Because individuals at that level of income have little leverage and are willing to work for what enough people see as unfair compensation.
For example, I would consider working at fast food joint HARDER work than my own, even though it pays only a fraction of what I make. Minimum wage helps to even out a bit common compensaiton disparity like that.
Your employer does not pay you by how hard you work. Your employer pays you based on your skill and how much money you make for the company.
Your wages are determined by how much your employer can get somebody else to do the same job at the same quality of work that you do.
For instance you take a job as a fast food worker. You are doing a job that requires minutes of training which means anybody can do it. You may be working your ass off, but your employer can find dozens of people to do the same thing.
Not so if you're an engineer or a registered nurse. That requires years of training and even more years of experience. You can't find dozens of engineers or ten registered nurses on your street. Because of that, you are worth more money to your employer.
And? The point is minimum wage laws step in where pure market creates a desparity too great.
Minimum wages laws don't solve that problem. If they did, then 2009 should have been a utopia.
Total fact and logic fail.
Fact: Minimum wage was nationally most generous in REAL terms in 1960s and it's been shrinking ever since.
Logic: Just because a policy reduces economic disparieties
does not mean it fully solves them or creates a utopia.
Nor do we even want them to be
fully solved because while we want to moderate some of the excesses of free markets, fundamentally supply and demand dynamics are still the main drive of our quite successful economy.
Second, there is not one single example in all human history, where the increasing the minimum wage did NOT cause unemployment. There is nothing 'generous' about putting people out of work.

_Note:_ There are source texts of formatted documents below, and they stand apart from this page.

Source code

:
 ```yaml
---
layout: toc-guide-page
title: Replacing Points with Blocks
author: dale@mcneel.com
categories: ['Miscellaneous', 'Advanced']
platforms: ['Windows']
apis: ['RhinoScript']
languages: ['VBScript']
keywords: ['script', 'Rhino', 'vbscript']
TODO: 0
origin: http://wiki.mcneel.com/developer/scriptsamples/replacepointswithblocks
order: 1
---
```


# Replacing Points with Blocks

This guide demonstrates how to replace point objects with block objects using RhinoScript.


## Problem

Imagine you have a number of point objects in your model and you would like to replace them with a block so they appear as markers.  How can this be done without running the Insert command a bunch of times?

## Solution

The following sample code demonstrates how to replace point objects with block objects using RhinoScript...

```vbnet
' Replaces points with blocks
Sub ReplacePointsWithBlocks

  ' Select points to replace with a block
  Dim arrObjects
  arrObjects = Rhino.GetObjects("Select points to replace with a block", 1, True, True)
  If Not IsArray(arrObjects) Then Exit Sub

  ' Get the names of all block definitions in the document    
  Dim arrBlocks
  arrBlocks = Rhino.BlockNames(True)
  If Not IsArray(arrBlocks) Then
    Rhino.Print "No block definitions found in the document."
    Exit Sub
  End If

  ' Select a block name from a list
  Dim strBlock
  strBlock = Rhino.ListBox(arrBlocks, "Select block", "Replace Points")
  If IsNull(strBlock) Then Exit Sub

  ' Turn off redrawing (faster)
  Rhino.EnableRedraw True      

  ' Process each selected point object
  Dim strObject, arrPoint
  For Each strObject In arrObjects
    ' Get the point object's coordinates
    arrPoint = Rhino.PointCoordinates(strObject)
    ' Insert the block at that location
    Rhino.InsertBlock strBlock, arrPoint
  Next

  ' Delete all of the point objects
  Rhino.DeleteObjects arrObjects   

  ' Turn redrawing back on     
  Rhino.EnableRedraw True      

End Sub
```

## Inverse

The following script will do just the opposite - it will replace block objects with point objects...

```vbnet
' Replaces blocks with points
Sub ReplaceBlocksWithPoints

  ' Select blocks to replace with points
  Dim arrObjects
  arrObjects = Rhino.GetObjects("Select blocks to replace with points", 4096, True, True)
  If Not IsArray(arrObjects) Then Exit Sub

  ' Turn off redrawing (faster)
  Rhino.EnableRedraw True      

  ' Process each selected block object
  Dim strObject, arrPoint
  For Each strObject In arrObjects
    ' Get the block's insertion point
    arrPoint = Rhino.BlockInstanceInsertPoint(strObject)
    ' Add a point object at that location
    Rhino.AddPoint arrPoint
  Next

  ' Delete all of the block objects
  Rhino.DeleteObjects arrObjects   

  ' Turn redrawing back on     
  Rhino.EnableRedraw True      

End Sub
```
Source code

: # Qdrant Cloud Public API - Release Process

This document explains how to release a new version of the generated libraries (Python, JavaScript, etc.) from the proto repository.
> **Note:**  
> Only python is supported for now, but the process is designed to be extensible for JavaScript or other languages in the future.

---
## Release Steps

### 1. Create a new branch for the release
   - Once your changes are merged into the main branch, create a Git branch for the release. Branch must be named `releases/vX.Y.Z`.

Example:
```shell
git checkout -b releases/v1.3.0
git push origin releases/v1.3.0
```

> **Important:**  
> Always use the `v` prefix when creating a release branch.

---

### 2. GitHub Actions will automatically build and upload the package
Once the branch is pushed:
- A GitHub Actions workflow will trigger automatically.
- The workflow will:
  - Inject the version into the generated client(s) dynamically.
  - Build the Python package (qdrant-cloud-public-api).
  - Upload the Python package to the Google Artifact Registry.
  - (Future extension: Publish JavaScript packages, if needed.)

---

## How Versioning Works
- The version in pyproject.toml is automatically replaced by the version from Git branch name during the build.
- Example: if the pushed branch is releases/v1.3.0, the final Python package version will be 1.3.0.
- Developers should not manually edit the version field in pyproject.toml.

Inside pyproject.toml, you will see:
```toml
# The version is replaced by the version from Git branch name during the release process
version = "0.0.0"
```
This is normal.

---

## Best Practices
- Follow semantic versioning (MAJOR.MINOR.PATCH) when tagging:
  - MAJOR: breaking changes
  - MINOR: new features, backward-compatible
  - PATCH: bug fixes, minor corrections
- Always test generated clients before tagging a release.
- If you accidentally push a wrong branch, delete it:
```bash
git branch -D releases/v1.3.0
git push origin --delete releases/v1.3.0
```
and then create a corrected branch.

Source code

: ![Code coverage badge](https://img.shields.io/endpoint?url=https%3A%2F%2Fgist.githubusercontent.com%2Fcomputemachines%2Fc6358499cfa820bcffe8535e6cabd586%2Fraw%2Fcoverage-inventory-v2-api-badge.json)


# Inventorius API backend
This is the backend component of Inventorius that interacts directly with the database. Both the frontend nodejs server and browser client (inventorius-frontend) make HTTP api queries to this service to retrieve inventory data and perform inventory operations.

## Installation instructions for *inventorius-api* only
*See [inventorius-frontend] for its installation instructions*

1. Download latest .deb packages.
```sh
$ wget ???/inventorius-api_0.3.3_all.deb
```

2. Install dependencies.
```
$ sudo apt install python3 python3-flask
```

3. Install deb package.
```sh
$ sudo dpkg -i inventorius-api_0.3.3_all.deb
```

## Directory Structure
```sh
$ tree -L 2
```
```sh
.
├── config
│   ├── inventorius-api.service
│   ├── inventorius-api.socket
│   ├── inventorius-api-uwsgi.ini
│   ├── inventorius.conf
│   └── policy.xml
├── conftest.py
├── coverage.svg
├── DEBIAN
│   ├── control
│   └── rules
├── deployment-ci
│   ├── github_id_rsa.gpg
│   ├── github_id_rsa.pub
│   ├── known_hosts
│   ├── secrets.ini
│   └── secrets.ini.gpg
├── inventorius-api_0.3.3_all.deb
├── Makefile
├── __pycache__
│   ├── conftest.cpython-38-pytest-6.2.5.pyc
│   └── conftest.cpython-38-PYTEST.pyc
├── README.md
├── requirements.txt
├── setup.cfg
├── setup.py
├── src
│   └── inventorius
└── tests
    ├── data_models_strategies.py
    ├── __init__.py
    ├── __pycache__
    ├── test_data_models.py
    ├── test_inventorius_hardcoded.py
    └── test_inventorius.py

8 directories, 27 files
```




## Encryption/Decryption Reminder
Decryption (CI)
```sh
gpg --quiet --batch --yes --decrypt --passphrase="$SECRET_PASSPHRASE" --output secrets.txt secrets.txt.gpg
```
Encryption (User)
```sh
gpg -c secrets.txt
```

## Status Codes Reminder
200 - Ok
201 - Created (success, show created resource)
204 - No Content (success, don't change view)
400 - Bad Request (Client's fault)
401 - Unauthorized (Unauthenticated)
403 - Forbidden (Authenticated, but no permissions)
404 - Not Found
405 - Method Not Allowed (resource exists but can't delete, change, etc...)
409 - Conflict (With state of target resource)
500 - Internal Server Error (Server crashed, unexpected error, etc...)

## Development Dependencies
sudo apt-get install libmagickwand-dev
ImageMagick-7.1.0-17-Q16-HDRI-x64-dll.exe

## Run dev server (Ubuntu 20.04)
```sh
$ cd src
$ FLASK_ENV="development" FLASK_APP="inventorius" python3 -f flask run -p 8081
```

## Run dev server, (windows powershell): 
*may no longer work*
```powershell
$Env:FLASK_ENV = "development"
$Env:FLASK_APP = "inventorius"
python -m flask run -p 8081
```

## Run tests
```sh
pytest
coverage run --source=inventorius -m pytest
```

Third, there is nothing about the minimum wage that reduces income disparities, because the minimum wage, regardless of what the law says, is always zero.
Not a single person came on after the minimum wage hike of 1996, or the minimum wage hike of 2007-2009, and said "Look disparities have decreased!"
My point is, the minimum wage does nothing that you claim it does. It does not 'moderate some excesses', nor does it reduce disparity, nor is it 'generous'. There isn't a single aspect of the minimum wage that is good, and plenty that are bad.